Before Ethernet won the LAN wars between Ethernet and token ring, there was a legitimate debate of speed over architecture. In the 90’s, Ethernet moved from 10 Mbps to 100 Mbps while token ring moved from 8 Mbps to 16 Mbps. While a significant difference in speed, an argument of dedicated bandwidth in token ring vs. contention-based Ethernet was interesting. The industry settled on raw speed. There’s similar debate in today’s Ethernet. Customer needing speeds above 10 Gbps must make a decision on 25 Gbps vs. 40 Gbps.
The 40 Gbps and 100 Gbps network standard have existed for several years. Both standards were ratified in 2010 after development began in 2008. Cisco released a whitepaper highlight their rationale of not waiting until 100 Gbps is ready. Chances are if you have the use case for 10 Gbps, you benefit from 40 Gbps. The question is if the proper stepping stone is 10 Gbps-to-25 Gbps vs. 10 Gbps-to-40 Gbps.
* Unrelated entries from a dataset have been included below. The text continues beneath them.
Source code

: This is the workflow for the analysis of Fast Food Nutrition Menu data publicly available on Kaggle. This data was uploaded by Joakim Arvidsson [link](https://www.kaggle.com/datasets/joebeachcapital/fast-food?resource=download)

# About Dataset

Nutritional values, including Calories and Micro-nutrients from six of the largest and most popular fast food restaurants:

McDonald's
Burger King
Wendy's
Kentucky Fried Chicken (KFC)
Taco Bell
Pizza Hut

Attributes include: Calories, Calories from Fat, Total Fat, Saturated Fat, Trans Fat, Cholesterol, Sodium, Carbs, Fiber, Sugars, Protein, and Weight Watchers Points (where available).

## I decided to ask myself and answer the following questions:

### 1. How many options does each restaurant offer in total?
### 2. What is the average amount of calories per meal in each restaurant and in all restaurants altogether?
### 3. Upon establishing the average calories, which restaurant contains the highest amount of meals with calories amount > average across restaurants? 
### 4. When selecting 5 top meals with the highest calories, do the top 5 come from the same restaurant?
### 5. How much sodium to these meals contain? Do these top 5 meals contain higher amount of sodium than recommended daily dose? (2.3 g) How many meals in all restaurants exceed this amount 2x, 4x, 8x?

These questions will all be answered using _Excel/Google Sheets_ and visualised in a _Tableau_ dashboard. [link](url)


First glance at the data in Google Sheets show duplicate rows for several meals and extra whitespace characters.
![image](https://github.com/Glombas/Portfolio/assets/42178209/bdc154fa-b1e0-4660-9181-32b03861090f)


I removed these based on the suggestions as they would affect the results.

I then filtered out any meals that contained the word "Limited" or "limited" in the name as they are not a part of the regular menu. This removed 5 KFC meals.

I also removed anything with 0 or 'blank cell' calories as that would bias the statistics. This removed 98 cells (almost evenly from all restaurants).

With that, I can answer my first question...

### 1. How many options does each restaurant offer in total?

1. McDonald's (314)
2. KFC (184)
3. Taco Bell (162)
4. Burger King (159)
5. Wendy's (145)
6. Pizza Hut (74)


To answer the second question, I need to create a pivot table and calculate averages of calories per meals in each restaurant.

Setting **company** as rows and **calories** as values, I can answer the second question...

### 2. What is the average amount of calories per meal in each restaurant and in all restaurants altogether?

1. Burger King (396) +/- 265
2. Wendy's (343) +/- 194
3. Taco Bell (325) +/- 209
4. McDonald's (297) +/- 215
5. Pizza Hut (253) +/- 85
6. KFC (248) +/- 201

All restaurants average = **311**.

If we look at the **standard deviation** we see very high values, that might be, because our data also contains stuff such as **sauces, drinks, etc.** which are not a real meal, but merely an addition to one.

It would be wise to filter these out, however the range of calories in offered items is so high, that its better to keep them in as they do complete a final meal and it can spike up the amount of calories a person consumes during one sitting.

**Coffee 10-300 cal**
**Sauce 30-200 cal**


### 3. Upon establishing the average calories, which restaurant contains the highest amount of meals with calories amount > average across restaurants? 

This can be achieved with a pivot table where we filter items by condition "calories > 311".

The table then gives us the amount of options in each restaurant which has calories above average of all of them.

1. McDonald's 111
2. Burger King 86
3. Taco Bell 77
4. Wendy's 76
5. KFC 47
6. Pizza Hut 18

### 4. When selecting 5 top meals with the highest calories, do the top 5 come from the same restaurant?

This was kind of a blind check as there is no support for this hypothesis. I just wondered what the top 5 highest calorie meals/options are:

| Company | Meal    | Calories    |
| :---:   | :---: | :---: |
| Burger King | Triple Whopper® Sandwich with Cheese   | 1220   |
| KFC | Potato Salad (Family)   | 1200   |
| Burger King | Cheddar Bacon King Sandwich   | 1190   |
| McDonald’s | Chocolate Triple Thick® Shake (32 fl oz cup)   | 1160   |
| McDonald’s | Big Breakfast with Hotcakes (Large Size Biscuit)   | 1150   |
Webscale influence & optics
A group of webscale companies that included Microsoft and Google formed a consortium to promote the 25 Gbps standard. The drive toward 100 Gbps provided a design challenge to the webscale companies.
100 Gbps Ethernet is four 25 Gbps waves. 40 Gbps is four 10 Gbps lanes. In the purpose-built data centers of the webscale companies, it makes more sense to replace existing 10 Gbps interfaces with 25 Gbps interfaces. In an earlier post, I shared how FB has begun developing a switch architecture based on 25 Gbps standard and open sourcing the design. Most recently FB created a 100 Gbps switch and released the design to open source.
Since 25 Gbps and 100 Gbps switches share the same components, the two speeds share engineering overhead. Also, since 100 Gbps is four lanes of 25 Gbps, designing for aggregation is simple. In a simplified example, four top of rack (ToR) 25-Gbps switches can aggregate into a single 100 Gbps switch. Or customers can oversubscribe a single aggregation point using a divisible factor of 25 Gbps to each 100 Gbps. While not a major deciding factor, aggregation is an interesting angle.
The industry has ramped up for 40 Gbps. The engineering cycles for large networking companies is 18 months. We see companies begin to react to the influence of 25 Gbps. Until recently, Cisco focused on selling what they had – 40Gbps. There was no mention of 25 Gbps as an option in the prior mentioned whitepaper.
Cisco Nexus line has begun to adopt 25 Gbps for ToR switches. While I don’t follow this market closely, I haven’t seen much in at the aggregation layer; which makes sense. 100 Gbps is the logical aggregation bandwidth for 25 Gbps ToR switches.
Network vendors struggle with the speed of innovation driven by the webscale companies. If you are in an high-bandwidth environment, you are wise to look at whitebox solutions that decouple your organization from the upgrade cycles of traditional enterprise network vendors.